◆ **AVAILABLE DATA**:

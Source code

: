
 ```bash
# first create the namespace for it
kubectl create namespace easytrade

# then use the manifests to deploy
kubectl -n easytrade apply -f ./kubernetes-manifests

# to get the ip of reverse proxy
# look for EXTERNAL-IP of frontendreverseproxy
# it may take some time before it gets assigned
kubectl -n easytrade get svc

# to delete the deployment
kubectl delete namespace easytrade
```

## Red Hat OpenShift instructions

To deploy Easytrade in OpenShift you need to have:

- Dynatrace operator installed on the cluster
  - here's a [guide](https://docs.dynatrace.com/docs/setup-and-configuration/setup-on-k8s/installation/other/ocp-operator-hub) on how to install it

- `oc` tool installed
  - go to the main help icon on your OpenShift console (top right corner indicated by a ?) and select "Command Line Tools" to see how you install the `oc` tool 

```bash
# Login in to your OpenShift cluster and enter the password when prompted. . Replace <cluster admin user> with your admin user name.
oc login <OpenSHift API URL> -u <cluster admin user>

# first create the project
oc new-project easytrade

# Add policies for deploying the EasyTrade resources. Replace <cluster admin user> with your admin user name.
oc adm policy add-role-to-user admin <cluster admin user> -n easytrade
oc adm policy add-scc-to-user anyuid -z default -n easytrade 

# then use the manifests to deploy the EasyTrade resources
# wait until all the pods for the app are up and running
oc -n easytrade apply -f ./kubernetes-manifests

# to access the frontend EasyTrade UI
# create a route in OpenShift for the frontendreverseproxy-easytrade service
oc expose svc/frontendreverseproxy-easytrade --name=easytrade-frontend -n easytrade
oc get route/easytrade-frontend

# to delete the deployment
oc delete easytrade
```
...
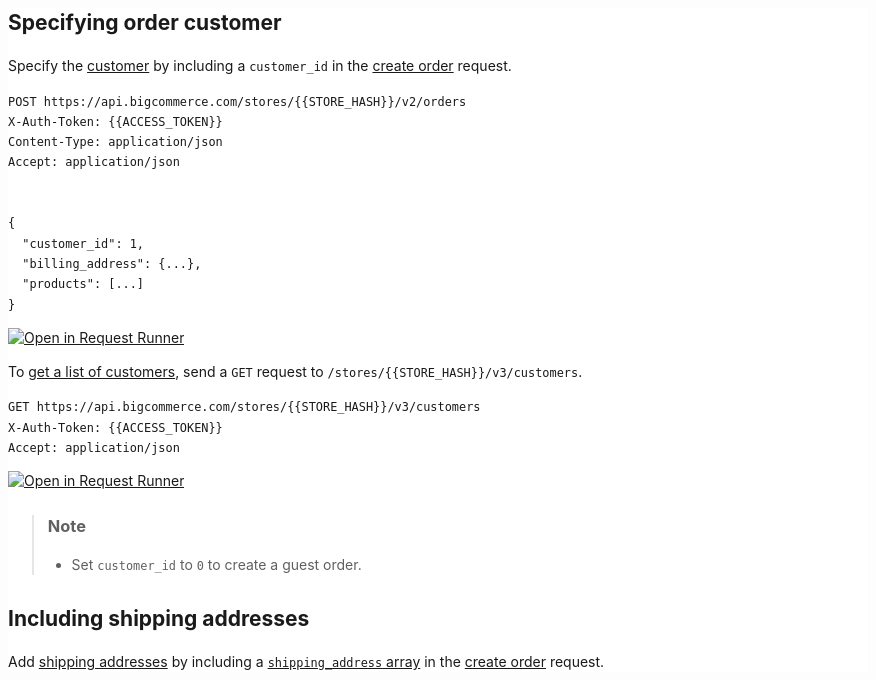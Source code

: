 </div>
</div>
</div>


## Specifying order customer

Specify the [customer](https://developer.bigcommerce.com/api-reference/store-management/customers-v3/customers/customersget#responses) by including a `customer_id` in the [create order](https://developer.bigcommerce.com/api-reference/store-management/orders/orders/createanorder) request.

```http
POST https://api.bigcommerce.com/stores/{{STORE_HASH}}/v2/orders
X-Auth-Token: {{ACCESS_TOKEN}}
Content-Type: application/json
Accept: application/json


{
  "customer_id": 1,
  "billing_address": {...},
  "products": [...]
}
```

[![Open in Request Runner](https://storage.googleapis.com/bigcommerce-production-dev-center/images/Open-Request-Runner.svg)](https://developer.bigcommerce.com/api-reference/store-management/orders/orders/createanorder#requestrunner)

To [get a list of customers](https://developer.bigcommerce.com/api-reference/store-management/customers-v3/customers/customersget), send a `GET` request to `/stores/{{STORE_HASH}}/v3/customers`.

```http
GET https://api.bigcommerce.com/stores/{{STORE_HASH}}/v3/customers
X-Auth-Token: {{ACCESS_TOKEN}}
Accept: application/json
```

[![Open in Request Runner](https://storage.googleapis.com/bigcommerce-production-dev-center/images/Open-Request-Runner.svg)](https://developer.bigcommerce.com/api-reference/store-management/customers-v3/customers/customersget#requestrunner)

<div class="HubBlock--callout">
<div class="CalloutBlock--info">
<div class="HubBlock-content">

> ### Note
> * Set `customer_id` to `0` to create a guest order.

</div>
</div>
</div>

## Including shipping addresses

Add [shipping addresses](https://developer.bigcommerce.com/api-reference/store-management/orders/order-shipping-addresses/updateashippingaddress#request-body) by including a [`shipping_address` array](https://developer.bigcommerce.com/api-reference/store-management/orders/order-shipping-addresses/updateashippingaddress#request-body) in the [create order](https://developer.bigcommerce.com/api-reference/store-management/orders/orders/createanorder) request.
--
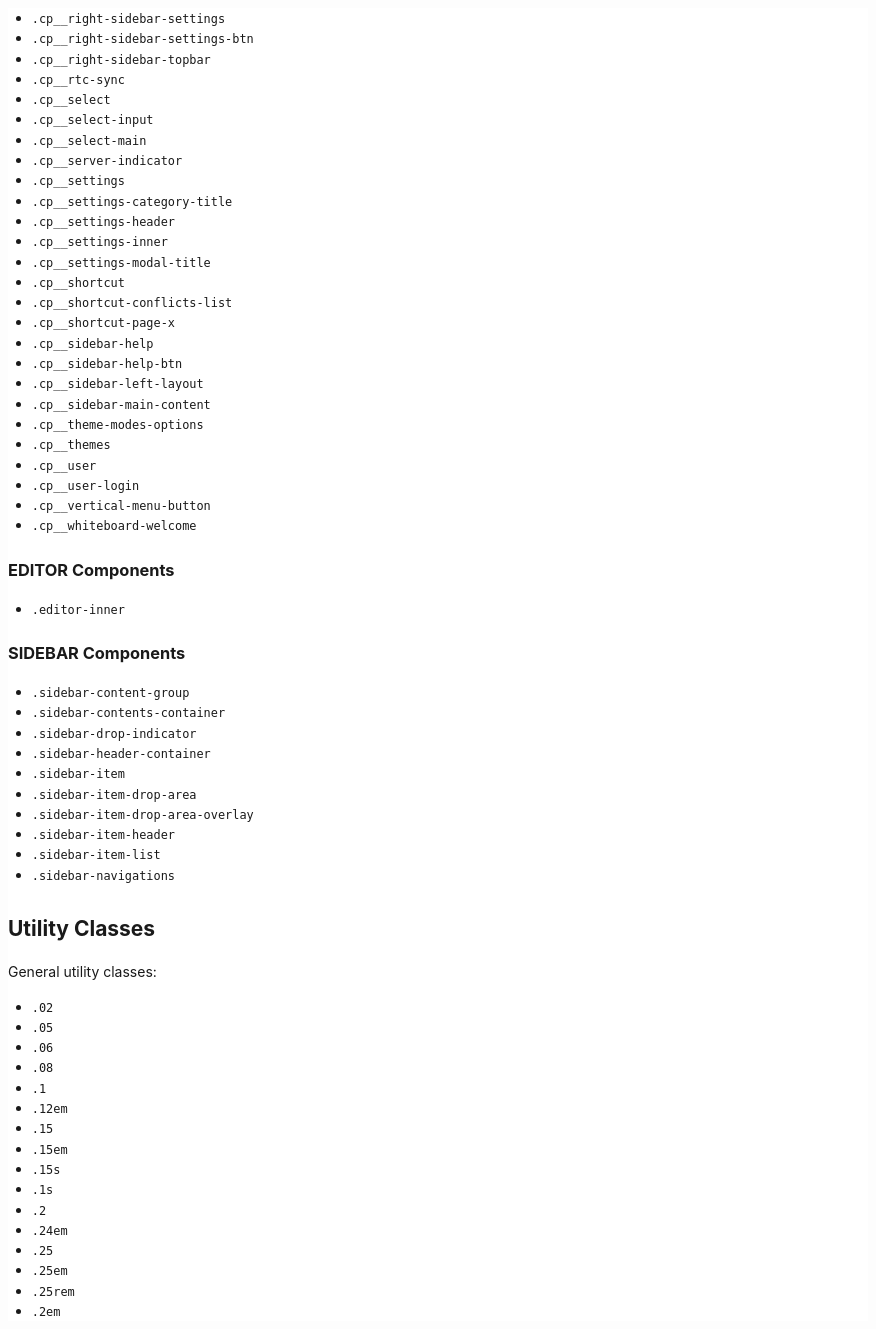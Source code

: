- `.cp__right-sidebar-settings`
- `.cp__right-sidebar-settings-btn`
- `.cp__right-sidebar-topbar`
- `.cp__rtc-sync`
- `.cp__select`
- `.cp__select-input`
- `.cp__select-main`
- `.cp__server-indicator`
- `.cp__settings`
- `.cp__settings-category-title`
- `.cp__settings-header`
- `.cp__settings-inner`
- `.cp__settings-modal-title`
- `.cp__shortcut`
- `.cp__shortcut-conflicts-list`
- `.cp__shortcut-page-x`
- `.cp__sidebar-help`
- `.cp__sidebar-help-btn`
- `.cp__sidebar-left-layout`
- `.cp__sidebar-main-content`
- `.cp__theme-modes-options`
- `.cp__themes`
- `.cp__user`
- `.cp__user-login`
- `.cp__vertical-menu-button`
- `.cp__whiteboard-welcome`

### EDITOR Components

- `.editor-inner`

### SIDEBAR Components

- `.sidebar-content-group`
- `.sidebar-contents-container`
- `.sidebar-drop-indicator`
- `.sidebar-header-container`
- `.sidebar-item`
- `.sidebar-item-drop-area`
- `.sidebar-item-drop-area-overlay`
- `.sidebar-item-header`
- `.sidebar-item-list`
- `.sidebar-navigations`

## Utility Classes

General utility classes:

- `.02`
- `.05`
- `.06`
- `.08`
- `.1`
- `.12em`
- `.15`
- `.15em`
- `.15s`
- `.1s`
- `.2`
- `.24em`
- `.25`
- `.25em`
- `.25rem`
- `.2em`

◆ **YOUR TASK**:
Find the word "googleapis" in the listing and copy each line that contains it.

◆ **RESULT BELOW**:
[![Open in Request Runner](https://storage.googleapis.com/bigcommerce-production-dev-center/images/Open-Request-Runner.svg)](https://developer.bigcommerce.com/api-reference/store-management/orders/orders/createanorder#requestrunner)
[![Open in Request Runner](https://storage.googleapis.com/bigcommerce-production-dev-center/images/Open-Request-Runner.svg)](https://developer.bigcommerce.com/api-reference/store-management/customers-v3/customers/customersget#requestrunner)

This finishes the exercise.